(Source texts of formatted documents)

_ _ _

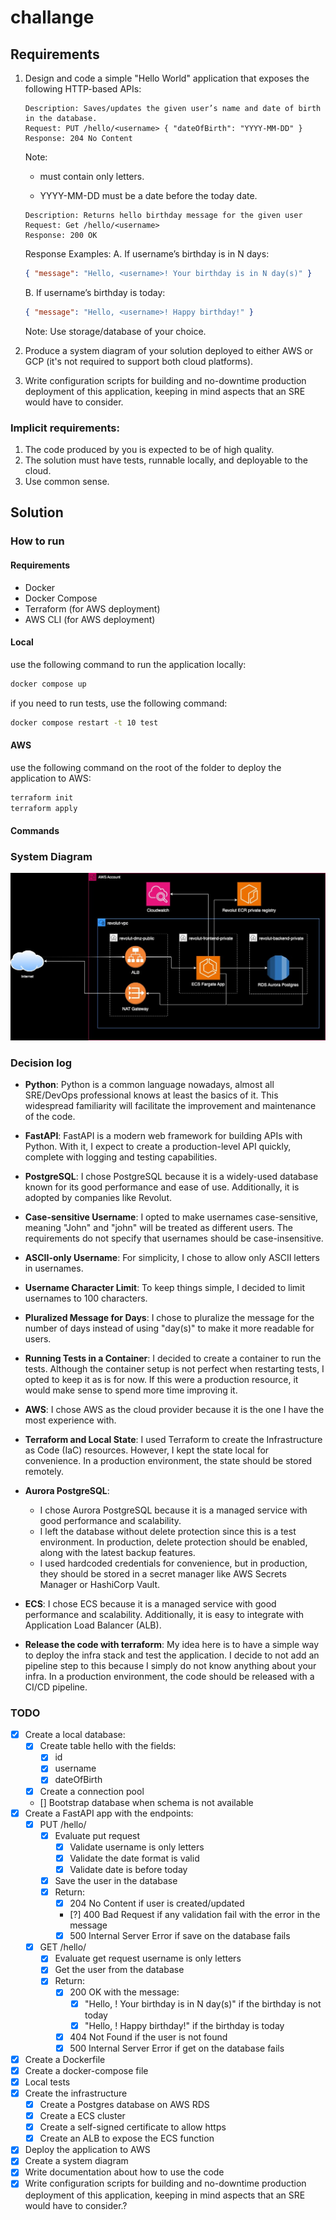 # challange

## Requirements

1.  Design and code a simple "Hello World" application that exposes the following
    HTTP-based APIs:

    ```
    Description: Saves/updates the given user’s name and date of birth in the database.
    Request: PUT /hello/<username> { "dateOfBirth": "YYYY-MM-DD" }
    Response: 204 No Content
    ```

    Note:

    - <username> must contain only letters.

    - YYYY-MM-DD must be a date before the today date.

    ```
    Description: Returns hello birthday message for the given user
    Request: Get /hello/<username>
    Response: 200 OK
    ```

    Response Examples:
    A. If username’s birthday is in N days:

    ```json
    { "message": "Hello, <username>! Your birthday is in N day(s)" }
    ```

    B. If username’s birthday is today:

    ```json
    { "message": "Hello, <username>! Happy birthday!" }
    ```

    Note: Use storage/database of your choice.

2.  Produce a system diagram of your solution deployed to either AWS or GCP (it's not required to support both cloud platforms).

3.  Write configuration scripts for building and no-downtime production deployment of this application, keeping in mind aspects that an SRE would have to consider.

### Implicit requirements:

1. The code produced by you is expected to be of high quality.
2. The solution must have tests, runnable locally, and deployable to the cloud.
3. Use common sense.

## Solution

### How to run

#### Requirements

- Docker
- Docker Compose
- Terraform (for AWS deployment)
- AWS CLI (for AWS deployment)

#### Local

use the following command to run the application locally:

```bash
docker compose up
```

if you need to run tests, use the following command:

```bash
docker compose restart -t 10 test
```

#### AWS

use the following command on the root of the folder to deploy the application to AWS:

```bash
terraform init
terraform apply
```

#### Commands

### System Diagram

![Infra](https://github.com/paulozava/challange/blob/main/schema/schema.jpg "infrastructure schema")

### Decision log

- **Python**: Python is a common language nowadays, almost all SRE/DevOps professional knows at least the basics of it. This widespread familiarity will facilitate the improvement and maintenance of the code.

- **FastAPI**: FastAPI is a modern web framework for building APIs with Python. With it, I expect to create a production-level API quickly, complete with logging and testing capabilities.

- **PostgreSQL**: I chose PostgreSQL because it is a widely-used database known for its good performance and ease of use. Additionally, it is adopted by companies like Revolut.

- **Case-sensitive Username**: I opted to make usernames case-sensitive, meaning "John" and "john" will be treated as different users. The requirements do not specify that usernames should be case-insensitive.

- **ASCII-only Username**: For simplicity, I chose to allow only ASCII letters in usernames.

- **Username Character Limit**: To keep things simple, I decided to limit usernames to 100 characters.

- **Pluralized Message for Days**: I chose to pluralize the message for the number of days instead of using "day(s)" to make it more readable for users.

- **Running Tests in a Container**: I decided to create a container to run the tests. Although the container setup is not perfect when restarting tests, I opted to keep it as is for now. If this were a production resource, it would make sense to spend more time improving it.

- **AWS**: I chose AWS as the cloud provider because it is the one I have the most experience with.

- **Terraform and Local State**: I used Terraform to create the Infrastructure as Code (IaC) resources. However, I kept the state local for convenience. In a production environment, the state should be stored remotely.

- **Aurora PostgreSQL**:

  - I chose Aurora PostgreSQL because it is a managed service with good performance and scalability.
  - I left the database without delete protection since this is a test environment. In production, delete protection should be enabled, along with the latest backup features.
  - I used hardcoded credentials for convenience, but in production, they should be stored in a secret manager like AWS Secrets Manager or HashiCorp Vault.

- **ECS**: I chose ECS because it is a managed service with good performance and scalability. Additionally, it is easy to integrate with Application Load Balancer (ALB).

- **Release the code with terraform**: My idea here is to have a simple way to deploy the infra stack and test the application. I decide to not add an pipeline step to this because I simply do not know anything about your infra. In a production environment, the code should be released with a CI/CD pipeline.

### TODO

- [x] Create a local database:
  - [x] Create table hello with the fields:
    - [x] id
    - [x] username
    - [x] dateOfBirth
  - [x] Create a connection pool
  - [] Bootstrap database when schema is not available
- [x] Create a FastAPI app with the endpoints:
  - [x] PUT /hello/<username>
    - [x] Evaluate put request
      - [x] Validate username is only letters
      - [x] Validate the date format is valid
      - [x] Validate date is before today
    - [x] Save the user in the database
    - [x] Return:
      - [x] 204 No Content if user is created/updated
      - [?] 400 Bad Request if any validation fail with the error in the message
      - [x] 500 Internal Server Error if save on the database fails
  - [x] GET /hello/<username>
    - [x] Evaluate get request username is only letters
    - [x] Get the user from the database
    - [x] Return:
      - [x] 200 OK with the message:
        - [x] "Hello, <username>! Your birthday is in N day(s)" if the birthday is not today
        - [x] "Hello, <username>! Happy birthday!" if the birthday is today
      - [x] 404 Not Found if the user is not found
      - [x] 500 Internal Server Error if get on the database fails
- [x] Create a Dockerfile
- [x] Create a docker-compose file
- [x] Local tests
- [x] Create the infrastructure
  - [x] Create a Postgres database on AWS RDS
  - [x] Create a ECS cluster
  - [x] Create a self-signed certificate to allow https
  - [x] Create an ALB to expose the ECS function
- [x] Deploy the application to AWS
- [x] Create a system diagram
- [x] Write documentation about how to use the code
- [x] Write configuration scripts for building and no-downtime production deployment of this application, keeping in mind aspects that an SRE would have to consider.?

_ _ _

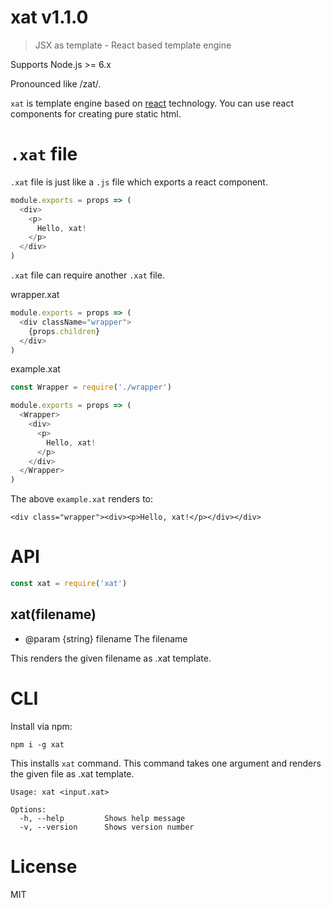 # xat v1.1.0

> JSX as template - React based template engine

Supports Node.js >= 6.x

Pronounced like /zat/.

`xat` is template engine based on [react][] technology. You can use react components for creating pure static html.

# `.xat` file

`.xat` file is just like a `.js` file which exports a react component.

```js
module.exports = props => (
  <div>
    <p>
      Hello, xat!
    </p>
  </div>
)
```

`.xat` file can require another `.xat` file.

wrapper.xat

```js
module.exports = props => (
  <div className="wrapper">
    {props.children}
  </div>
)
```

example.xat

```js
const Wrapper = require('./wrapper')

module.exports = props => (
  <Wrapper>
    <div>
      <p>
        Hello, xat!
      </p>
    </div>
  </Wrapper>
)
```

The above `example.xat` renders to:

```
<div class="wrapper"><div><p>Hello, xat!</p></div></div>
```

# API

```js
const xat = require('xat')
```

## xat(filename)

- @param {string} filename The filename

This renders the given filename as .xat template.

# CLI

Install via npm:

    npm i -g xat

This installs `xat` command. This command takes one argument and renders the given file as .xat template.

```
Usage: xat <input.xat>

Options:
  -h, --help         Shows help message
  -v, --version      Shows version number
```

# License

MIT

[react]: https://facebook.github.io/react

_ _ _

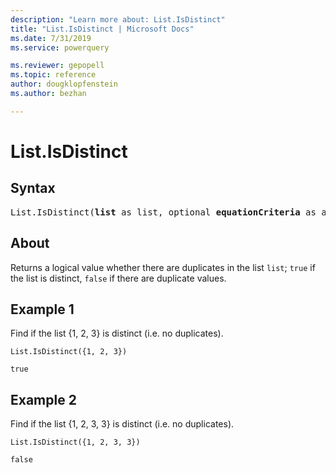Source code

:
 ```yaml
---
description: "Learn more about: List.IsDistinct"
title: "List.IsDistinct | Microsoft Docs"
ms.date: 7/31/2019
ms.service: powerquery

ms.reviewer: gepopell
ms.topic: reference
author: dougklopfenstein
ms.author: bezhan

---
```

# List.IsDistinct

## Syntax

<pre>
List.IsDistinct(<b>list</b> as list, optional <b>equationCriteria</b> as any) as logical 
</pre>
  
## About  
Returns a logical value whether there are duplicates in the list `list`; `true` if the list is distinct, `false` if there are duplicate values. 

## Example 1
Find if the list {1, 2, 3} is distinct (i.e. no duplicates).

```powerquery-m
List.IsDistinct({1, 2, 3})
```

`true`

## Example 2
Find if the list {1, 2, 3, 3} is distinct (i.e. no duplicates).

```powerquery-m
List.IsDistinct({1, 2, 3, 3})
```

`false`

_ _ _

Every line in the data that holds "users" should be copied out.

Written response:
- **Case-sensitive Username**: I opted to make usernames case-sensitive, meaning "John" and "john" will be treated as different users. The requirements do not specify that usernames should be case-insensitive.
- **Pluralized Message for Days**: I chose to pluralize the message for the number of days instead of using "day(s)" to make it more readable for users.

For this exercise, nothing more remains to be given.